Но почему же Фридан столь категорично отвергает идею заговора? Отчасти ее горячность следует считать риторическим маневром, нацеленным на то, чтобы подчинить себе метафорический язык, которым она излагает свои доводы. Иначе говоря, ей приходится настаивать на том, что было бы «смешно» поверить в теорию заговора именно потому, что ее текст уже обнаружил такую возможность.
Следует помнить и о том, что в условиях постмаккартизма (но еще до убийства Кеннеди), когда и была написана «Тайна женственности», для леволиберальных интеллектуалов конспирологические теории по-прежнему выступали признаком чуждой политической демонологии.

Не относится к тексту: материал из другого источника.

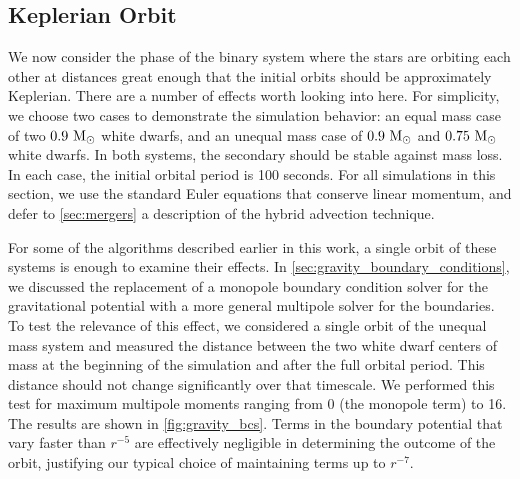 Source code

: \documentclass[12pt]{article}
\begin{document}
\subsection{Keplerian Orbit}
\label{sec:kepler}

We now consider the phase of the binary system where the stars are orbiting each other 
at distances great enough that the initial orbits should be approximately Keplerian. 
There are a number of effects worth looking into here. For simplicity, we choose two 
cases to demonstrate the simulation behavior: an equal mass case of two $0.9\ \mathrm{M}_\odot$ 
white dwarfs, and an unequal mass case of $0.9\ \mathrm{M}_\odot$ and $0.75\ \mathrm{M}_\odot$ white dwarfs.
In both systems, the secondary should be stable against mass loss.
In each case, the initial orbital period is 100 seconds. For all simulations in this section,
we use the standard Euler equations that conserve linear momentum, and defer to \autoref{sec:mergers}
a description of the hybrid advection technique.

For some of the algorithms described earlier in this work, a single orbit of these 
systems is enough to examine their effects. In \autoref{sec:gravity_boundary_conditions},
we discussed the replacement of a monopole boundary condition solver for the gravitational 
potential with a more general multipole solver for the boundaries. To test the relevance 
of this effect, we considered a single orbit of the unequal mass system and measured 
the distance between the two white dwarf centers of mass at the beginning of the simulation and after 
the full orbital period. This distance should not change significantly over that timescale.
We performed this test for maximum multipole moments ranging from 0 (the monopole term) to 16.
The results are shown in \autoref{fig:gravity_bcs}. Terms in the boundary potential 
that vary faster than $r^{-5}$ are effectively negligible in determining the outcome of the orbit, 
justifying our typical choice of maintaining terms up to $r^{-7}$.
\end{document}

Возможно, еще одной причиной, заставившей Фридан откровенно отказаться от идеи заговора, стало понимание того, что ее анализ политического аспекта личной жизни женщин не воспримут всерьез как научную работу. Фридан не только резко критикует индустрию культуры, но и старается уберечь свой текст от заражения формами массовой культуры. Ее книга открывает возможность конспирологической теории борьбы полов лишь затем, чтобы опровергнуть этот вывод.
В итоге можно сказать, что «Тайна женственности» предлагает описание явления, в котором узнается патриархат, но преподносится он словно заговор, и эта метафора не становится у Фридан буквальным фактом.

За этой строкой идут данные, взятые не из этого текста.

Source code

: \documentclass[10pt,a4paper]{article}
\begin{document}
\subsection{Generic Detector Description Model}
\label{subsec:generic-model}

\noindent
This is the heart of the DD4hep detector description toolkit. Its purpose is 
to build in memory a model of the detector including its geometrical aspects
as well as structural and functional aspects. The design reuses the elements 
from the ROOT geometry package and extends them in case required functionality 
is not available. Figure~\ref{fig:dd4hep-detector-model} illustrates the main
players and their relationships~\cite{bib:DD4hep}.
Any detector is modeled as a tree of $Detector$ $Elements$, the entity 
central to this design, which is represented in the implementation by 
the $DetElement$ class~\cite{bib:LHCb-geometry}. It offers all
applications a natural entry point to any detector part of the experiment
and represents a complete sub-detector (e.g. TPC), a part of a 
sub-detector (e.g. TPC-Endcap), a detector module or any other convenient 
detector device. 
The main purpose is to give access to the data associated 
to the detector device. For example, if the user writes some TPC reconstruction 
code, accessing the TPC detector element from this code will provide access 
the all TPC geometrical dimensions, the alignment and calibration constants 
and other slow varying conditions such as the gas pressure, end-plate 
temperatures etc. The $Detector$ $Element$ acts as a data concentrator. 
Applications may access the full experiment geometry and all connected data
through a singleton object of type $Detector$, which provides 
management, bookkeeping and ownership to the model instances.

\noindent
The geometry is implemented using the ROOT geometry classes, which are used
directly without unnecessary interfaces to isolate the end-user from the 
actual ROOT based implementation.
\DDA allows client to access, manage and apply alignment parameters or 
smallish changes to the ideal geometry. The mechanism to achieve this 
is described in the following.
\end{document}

Вслед за новаторской работой Фридан в начале 1960-х годов возник целый жанр так называемой литературы о сумасшедших домохозяйках. Начиная с книги «Под стеклянным колпаком» Сильвии Плат (1963) и заканчивая «Мемуарами бывшей королевы бала» Алике Кейтс Шульман (1969), в этих романах фигурирует набор образов, передающих ощущение клаустрофобии от заточения женщины в семейной жизни.
За последнее столетие тропы рабства и лишения свободы стали привычными для феминистских произведений, но теперь они приобрели особенно драматическое звучание. Так, в романе «Под стеклянным колпаком» молодая девушка Эстер, от лица которой ведется повествование, переживает нервный срыв, пытаясь подчинить свое желание добиться интеллектуальной и сексуальной свободы будущему, предопределенному для нее обществом. Ее приятель Бадди Уиллард «мрачным знающим тоном» заявляет, что когда у Эстер появятся дети, ей разонравится писать стихи. «И я начала думать, что, может быть, на самом деле, — заключает Эстер, обращаясь к знакомым метафорам времен „холодной войны“, — когда выходишь замуж и заводишь детей, это как если бы тебе промывают мозги, и потом ты ходишь туда-сюда, оцепенелая, как рабыня в каком-то личном тоталитарном государстве».

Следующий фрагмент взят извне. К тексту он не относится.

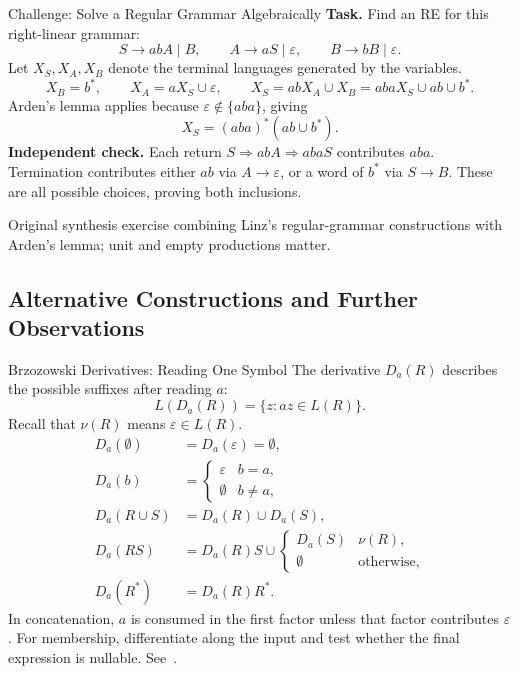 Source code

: \documentclass[10pt]{beamer}
\begin{document}
\begin{frame}{Challenge: Solve a Regular Grammar Algebraically}
  \small
  \textbf{Task.} Find an RE for this right-linear grammar:
  \[
    S\to abA\mid B,\qquad A\to aS\mid\varepsilon,\qquad
    B\to bB\mid\varepsilon.
  \]
  Let $X_S,X_A,X_B$ denote the terminal languages generated by the variables.
  \pause
  \[
    X_B=b^*,\qquad X_A=aX_S\cup\varepsilon,\qquad
    X_S=abX_A\cup X_B=abaX_S\cup ab\cup b^*.
  \]
  Arden's lemma applies because $\varepsilon\notin\{aba\}$, giving
  \[
    X_S=(aba)^*(ab\cup b^*).
  \]
  \pause
  \textbf{Independent check.} Each return
  $S\Rightarrow abA\Rightarrow abaS$ contributes $aba$. Termination
  contributes either $ab$ via $A\to\varepsilon$, or a word of $b^*$
  via $S\to B$. These are all possible choices, proving both inclusions.
  \par\smallskip
  {\scriptsize Original synthesis exercise combining Linz's regular-grammar
  constructions with Arden's lemma; unit and empty productions matter.}
\end{frame}

\subsection{Alternative Constructions and Further Observations}

\begin{frame}{Brzozowski Derivatives: Reading One Symbol}
  \small
  The derivative $D_a(R)$ describes the possible suffixes after reading $a$:
  \[
    L(D_a(R))=\{z:az\in L(R)\}.
  \]
  Recall that $\nu(R)$ means $\varepsilon\in L(R)$.
  \pause
  \[
    \begin{aligned}
      D_a(\emptyset)&=D_a(\varepsilon)=\emptyset,\\
      D_a(b)&=\begin{cases}\varepsilon&b=a,\\\emptyset&b\ne a,\end{cases}\\
      D_a(R\cup S)&=D_a(R)\cup D_a(S),\\
      D_a(RS)&=D_a(R)S\cup
        \begin{cases}D_a(S)&\nu(R),\\\emptyset&\text{otherwise},\end{cases}\\
      D_a(R^*)&=D_a(R)R^*.
    \end{aligned}
  \]
  \pause
  In concatenation, $a$ is consumed in the first factor unless that factor
  contributes $\varepsilon$. For membership, differentiate along the input
  and test whether the final expression is nullable. See~\cite{brzozowski}.
\end{frame}
\end{document}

Ощущение попадания в ловушку в этих романах часто получает личное и психологическое выражение, поскольку их героини повторяют расхожую мудрость о том, что проблема кроется в их собственном психологическом неприятии предназначенной им социальной и сексуальной роли. Напротив, редкие вкрапления следов заговора в духе «холодной войны» ведут к многообещающему анализу проблемы без названия, которая решительно является социально-политической.